(Data items)
# # #

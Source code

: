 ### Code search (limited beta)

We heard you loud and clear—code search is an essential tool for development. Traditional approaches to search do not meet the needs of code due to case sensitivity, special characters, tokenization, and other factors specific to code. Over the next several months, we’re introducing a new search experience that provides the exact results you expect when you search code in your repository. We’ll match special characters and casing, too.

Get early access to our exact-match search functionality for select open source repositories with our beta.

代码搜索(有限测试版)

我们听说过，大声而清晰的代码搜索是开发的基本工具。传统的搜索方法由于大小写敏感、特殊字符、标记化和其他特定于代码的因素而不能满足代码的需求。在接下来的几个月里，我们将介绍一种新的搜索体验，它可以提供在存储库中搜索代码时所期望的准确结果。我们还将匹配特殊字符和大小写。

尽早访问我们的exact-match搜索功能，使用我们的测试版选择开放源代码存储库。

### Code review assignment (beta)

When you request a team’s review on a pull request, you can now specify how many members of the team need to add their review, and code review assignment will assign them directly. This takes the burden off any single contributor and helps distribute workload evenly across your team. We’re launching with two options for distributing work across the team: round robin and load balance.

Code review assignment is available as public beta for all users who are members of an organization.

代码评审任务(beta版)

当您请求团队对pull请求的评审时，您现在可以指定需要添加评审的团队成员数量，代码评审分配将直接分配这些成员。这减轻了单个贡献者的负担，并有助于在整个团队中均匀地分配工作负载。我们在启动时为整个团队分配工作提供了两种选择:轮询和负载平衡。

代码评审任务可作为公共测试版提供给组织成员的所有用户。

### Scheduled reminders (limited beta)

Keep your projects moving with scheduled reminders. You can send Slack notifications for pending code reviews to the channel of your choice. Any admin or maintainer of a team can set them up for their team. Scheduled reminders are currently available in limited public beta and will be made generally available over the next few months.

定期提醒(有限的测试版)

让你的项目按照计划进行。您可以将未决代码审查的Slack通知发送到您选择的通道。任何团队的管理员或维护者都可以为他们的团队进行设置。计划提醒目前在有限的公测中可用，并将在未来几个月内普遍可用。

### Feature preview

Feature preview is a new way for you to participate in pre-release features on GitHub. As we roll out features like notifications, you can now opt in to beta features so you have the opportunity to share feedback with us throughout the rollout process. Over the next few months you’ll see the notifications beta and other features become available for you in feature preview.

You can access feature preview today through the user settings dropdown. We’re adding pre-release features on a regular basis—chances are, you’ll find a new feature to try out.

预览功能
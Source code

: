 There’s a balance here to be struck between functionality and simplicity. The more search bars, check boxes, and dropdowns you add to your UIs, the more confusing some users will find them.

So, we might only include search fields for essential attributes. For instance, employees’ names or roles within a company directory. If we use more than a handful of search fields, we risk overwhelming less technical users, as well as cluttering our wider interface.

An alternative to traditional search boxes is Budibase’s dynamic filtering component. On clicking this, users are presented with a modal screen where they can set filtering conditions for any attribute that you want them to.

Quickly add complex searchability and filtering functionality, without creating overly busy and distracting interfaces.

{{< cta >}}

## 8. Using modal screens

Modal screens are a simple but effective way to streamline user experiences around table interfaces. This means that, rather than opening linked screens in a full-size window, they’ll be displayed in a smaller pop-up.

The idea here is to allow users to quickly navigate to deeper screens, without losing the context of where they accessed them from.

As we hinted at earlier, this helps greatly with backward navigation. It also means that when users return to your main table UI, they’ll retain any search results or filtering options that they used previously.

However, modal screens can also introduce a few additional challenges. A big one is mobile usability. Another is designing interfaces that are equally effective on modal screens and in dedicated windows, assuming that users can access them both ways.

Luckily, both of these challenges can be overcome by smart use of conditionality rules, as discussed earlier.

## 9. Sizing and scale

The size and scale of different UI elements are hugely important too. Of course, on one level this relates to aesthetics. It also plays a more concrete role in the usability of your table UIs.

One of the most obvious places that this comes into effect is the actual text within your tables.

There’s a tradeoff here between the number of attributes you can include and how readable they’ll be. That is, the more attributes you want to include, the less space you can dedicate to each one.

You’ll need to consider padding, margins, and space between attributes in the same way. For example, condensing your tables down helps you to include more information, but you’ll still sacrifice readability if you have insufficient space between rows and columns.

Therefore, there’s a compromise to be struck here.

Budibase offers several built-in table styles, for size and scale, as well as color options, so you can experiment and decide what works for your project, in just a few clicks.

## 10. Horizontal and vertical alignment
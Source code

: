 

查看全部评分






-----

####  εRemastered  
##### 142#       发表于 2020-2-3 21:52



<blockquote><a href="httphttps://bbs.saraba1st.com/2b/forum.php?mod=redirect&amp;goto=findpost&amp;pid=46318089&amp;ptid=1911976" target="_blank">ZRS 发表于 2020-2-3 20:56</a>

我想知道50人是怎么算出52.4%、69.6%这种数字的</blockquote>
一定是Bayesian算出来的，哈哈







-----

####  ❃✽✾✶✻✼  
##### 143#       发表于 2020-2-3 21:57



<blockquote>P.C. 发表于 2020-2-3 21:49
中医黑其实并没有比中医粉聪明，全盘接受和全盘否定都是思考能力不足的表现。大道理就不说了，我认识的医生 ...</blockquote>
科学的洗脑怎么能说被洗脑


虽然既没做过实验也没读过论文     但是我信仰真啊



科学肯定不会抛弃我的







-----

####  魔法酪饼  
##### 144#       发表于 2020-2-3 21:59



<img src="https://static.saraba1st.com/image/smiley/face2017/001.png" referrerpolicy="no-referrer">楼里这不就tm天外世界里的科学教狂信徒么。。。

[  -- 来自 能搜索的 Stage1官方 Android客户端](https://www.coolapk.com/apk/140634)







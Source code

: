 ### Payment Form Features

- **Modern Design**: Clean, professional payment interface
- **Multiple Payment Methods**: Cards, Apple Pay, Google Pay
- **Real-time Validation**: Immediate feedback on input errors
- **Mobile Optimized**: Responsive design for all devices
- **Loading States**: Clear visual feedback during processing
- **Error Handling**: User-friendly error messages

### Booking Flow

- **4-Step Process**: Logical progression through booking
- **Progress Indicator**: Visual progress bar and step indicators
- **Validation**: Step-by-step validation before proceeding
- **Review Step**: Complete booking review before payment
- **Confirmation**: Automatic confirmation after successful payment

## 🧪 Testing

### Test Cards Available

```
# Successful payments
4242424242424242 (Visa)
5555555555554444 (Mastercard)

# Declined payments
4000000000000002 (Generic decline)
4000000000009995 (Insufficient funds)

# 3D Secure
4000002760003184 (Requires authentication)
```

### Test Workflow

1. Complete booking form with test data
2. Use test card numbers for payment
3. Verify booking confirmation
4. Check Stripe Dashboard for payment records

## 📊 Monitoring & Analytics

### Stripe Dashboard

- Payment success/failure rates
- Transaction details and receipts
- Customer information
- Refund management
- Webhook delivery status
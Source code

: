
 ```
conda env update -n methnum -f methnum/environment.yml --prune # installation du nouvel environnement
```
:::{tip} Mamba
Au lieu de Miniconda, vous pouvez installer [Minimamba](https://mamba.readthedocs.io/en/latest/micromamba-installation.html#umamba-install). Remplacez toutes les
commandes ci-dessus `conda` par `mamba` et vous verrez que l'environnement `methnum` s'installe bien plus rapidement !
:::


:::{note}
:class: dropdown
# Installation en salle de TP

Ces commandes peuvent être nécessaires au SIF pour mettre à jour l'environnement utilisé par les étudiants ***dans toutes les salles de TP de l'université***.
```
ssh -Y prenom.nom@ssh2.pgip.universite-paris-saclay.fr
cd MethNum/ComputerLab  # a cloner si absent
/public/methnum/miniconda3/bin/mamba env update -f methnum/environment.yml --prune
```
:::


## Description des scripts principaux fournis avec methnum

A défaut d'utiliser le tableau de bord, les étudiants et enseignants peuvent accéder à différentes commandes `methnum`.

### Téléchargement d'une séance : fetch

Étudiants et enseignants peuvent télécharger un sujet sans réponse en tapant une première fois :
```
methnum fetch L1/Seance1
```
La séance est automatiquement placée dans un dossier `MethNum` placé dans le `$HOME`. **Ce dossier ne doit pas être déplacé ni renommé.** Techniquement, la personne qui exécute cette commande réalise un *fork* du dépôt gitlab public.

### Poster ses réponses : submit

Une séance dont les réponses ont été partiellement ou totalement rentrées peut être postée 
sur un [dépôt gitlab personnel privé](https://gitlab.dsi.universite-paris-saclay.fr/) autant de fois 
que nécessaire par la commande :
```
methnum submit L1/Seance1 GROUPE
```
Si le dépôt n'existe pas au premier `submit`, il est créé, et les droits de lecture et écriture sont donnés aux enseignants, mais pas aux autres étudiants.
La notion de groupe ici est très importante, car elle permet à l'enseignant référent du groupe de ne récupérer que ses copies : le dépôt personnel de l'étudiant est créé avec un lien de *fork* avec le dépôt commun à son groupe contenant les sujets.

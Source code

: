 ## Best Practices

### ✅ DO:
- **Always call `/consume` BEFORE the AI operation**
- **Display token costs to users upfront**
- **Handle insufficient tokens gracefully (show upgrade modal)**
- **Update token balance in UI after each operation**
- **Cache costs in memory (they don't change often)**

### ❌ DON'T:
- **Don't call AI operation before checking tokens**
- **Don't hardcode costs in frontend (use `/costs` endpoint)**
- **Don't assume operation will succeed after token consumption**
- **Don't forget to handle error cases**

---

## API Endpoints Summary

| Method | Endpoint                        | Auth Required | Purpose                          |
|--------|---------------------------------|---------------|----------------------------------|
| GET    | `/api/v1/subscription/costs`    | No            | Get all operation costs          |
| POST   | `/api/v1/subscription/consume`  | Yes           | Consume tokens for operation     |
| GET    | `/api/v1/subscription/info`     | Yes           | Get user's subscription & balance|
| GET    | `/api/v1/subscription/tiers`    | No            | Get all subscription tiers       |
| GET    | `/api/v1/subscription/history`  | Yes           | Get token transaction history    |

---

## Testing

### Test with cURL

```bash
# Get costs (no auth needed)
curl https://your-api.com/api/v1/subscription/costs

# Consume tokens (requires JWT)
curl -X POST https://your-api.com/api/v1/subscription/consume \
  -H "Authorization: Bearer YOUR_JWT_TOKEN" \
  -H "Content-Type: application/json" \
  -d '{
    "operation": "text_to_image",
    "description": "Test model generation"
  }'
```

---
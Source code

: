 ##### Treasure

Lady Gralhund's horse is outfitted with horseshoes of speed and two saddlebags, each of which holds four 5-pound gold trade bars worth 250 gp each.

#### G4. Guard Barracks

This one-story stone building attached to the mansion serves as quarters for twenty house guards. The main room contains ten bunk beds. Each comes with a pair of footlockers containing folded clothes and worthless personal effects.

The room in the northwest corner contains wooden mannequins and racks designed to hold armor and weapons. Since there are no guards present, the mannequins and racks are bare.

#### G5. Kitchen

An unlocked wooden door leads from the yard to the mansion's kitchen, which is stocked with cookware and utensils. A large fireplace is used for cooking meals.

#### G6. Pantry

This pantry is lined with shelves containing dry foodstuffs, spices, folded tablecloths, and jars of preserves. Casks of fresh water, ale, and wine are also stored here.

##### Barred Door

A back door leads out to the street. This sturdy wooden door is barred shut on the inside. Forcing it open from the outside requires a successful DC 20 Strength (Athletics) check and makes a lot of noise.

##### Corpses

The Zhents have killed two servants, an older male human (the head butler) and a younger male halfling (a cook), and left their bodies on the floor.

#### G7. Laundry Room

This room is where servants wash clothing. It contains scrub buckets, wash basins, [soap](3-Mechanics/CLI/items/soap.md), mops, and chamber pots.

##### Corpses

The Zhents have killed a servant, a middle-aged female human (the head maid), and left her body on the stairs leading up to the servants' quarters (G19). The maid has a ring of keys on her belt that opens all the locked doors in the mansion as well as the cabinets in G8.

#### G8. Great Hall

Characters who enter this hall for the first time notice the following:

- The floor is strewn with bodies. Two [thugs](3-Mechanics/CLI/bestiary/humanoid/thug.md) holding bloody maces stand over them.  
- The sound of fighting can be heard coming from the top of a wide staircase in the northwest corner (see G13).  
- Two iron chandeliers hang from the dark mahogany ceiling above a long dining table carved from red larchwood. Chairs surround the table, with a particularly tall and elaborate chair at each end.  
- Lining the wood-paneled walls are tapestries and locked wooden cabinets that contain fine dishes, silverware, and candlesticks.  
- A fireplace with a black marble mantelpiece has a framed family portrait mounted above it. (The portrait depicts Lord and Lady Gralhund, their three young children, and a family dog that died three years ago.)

# # #

▶ _ABOUT THIS TASK_:
Taking the records above, retype every line from the one with "Characters who enter" down to the one with "- The floor", exactly and with nothing else.

▶ _SOLVED PROBLEM_:
Characters who enter this hall for the first time notice the following:

- The floor is strewn with bodies. Two [thugs](3-Mechanics/CLI/bestiary/humanoid/thug.md) holding bloody maces stand over them.  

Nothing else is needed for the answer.